Cultivating Creativity

Tuesday, October 1 2019

A colleague once asked if I considered myself a creative person. My immediate response: “Absolutely not!” I thought about the wildly imaginative individuals in my workplace, many of whom annoyed me with their half-baked ideas, and concluded that I was just the boring “get it done” leader.

Over time I became more confident in my creativity and I have since learned that while certain environments stifle creativity, others nurture it.

Sometimes as leaders we have great intentions, but our impact is the opposite of what we want. Consider how these two factors, challenging goals and delegating, can be double-edged swords boosting or crushing creativity and positive engagement:

Challenging goals

I know a number of leaders who love setting “big hairy audacious goals” (BHAGs), expecting their followers to rise to the challenge. Other leaders will never set tough goals because they are worried their teams will find them unattainable.

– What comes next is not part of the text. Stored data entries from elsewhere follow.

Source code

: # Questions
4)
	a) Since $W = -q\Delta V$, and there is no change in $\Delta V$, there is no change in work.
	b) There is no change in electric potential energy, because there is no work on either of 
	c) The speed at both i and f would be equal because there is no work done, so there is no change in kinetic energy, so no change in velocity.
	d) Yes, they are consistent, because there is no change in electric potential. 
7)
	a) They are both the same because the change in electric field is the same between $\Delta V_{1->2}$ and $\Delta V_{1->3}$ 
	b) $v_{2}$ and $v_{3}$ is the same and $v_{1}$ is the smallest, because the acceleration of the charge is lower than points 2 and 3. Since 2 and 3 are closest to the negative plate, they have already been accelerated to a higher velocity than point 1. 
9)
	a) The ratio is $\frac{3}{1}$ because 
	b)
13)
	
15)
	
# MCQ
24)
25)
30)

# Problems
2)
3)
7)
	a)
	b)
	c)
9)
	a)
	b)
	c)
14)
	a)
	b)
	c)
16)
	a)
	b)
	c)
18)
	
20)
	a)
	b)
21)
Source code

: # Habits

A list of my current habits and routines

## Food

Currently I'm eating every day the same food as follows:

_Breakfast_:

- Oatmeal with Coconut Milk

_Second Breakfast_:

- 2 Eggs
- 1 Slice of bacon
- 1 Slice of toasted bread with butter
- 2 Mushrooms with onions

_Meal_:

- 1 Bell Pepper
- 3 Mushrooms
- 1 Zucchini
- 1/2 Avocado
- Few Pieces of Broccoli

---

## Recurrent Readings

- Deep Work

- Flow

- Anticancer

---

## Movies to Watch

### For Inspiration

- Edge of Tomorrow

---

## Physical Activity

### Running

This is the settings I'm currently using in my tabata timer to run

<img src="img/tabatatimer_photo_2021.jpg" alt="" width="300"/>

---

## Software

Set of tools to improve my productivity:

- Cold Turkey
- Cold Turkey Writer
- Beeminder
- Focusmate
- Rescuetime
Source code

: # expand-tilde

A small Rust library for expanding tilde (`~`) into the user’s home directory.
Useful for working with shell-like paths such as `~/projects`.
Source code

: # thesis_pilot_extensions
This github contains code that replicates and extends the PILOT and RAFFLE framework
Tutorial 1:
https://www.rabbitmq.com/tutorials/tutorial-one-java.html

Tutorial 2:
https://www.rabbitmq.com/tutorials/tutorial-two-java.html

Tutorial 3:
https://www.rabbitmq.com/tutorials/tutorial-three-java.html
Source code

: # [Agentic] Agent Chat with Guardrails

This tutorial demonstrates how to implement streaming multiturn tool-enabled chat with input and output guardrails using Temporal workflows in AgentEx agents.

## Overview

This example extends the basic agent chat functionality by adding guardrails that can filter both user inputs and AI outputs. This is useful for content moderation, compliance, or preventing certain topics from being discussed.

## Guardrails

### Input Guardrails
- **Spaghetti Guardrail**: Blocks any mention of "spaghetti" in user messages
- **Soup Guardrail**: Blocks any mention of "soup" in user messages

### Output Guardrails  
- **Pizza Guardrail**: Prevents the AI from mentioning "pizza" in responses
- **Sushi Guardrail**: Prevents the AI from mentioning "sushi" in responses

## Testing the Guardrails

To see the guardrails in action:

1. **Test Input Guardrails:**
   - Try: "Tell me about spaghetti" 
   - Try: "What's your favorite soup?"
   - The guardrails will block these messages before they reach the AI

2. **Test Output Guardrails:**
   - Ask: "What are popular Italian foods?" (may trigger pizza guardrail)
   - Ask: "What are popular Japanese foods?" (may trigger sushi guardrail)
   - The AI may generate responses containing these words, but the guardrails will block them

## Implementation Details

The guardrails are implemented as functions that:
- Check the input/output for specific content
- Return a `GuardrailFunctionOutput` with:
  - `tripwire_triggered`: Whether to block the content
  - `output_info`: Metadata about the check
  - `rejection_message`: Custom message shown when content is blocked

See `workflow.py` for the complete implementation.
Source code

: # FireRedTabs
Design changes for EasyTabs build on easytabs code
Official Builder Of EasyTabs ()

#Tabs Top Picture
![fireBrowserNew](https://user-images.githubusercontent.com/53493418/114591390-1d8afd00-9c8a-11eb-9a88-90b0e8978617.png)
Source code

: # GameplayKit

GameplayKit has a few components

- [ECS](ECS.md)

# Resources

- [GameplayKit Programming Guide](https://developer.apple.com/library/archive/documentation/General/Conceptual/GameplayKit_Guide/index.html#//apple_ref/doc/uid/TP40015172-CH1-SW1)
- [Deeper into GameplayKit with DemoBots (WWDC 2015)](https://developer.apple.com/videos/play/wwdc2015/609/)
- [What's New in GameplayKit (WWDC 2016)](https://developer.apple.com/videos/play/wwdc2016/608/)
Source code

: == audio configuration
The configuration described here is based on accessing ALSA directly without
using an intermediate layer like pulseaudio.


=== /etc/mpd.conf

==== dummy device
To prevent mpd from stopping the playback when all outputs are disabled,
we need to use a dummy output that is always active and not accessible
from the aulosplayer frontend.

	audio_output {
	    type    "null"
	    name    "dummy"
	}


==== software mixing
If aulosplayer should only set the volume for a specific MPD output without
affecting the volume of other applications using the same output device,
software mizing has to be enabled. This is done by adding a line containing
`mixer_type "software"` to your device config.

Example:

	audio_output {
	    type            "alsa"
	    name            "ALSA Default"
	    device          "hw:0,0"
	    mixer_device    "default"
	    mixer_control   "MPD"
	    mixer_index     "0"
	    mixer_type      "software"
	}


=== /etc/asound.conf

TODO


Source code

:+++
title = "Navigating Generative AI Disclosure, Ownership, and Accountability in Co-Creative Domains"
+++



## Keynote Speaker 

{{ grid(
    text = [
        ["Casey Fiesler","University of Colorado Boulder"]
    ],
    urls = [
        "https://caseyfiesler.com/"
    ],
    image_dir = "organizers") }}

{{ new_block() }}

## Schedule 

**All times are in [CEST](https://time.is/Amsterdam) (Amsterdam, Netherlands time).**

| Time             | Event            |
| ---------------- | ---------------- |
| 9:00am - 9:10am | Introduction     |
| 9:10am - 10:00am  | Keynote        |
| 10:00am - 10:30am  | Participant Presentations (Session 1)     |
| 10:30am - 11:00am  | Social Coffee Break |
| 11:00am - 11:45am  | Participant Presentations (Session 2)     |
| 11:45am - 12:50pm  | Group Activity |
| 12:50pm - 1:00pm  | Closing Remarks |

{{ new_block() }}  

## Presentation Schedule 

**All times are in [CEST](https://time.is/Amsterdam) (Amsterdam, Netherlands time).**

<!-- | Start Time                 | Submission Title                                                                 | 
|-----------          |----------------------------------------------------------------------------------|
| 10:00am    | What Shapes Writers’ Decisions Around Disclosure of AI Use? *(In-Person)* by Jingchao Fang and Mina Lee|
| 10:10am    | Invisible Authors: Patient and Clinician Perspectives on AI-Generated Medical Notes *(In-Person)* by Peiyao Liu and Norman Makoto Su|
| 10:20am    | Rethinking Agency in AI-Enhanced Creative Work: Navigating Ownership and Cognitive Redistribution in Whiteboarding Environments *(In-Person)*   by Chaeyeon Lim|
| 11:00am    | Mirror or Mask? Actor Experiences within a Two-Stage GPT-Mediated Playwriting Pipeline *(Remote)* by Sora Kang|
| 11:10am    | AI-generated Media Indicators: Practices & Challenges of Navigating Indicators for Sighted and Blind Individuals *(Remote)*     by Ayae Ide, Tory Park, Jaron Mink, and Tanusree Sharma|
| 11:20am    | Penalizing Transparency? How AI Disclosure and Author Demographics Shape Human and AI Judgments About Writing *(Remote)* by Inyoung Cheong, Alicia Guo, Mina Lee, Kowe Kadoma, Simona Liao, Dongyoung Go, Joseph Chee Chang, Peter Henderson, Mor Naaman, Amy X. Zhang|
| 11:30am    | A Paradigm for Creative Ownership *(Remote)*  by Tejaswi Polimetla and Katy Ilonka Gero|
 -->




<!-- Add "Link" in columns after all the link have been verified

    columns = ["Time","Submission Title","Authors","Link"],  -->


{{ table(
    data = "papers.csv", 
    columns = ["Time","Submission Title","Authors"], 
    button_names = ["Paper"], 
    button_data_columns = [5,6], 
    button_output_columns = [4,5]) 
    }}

Which works best? Depends on the employees; each person will have their own unique reaction. One of the best techniques to address this issue is to involve your team in the process of creating goals. Talk to each individual – talk about your intentions, and then enquire about their thoughts. What sounds exciting to one person may be intimidating for another and seem downright reckless to someone else. Ask open-ended questions to get their feedback, and stimulate their creativity.


Delegation is one of the most powerful tools in our leadership toolbox. Done well, delegating a new task to an employee can make their day and boost their excitement. Delegation builds the employee’s skills, increasing the capacity of your entire team, while freeing you to focus on your most important and challenging tasks.

However, done poorly, it can kill morale and creativity, destroying what you hoped to achieve. Similar to BHAGs, ineffective delegation has the potential to overwhelm. Choose wisely those tasks that will motivate an employee, and then support them appropriately. Assess how to support your team member based on their current level of competence, as well as their personality, and needs. While we don’t want to be accused of micromanagement neither should we be neglectful or irresponsible.

How do you know how you are doing? Results can be measured, but the only way to assess morale is to ask and then listen! Perhaps it’s time to ask your team how they feel about their level of creativity. Where would they like to be more creative? What can you do to help them? It comes down to open and honest communication. Use your next coaching meeting to cultivate an environment of imagination and possibility!